Now if I want to add air drag, say we take the formula for air drag as:
$D=0.5CA\rho v^2$
$C$ is a coefficent, $A$ is the reference Area, $\rho$ is the density and $v$ the velocity.
Since $D$ is a force the air drag results in an acceleration, so in other words: The resulting acceleration is $a-D/m$, however $D$ depends on $v$, which depends on the acceleration. And that's where my problem is, I simply can't wrap my mind around that.
How would I go about getting the Equations for $x$ and $v$ including air drag (and don't forget there's acceleration too)?
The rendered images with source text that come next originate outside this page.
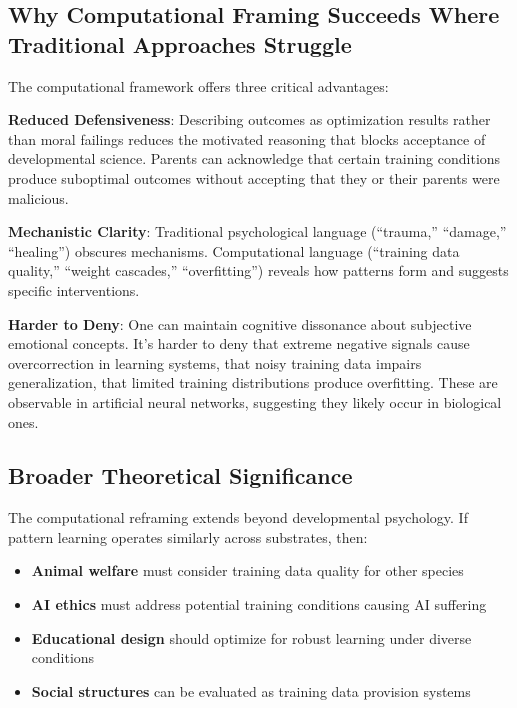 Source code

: \documentclass{article}
\begin{document}
\subsection{Why Computational Framing Succeeds Where Traditional Approaches Struggle}

The computational framework offers three critical advantages:

\textbf{Reduced Defensiveness}: Describing outcomes as optimization results rather than moral failings reduces the motivated reasoning that blocks acceptance of developmental science. Parents can acknowledge that certain training conditions produce suboptimal outcomes without accepting that they or their parents were malicious.

\textbf{Mechanistic Clarity}: Traditional psychological language (``trauma,'' ``damage,'' ``healing'') obscures mechanisms. Computational language (``training data quality,'' ``weight cascades,'' ``overfitting'') reveals how patterns form and suggests specific interventions.

\textbf{Harder to Deny}: One can maintain cognitive dissonance about subjective emotional concepts. It's harder to deny that extreme negative signals cause overcorrection in learning systems, that noisy training data impairs generalization, that limited training distributions produce overfitting. These are observable in artificial neural networks, suggesting they likely occur in biological ones.

\subsection{Broader Theoretical Significance}

The computational reframing extends beyond developmental psychology. If pattern learning operates similarly across substrates, then:

\begin{itemize}
\item \textbf{Animal welfare} must consider training data quality for other species
\item \textbf{AI ethics} must address potential training conditions causing AI suffering
\item \textbf{Educational design} should optimize for robust learning under diverse conditions
\item \textbf{Social structures} can be evaluated as training data provision systems
\end{itemize}
\end{document}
 A: Let $F$ be the independent force acting on the object.  Let $D$ be the velocity dependent force acting in the opposite direction of $F$.  The net force accelerating the object is just the difference.  We have:
$F - D = ma$
Since $D$ is velocity dependent, the equation is a differential equation for the velocity.
$\dot v + \dfrac{CA\rho}{2m}v^2 = \dfrac{F}{m}$
This can be solved for $v(t)$ and which can then be integrated to find $x(t)$.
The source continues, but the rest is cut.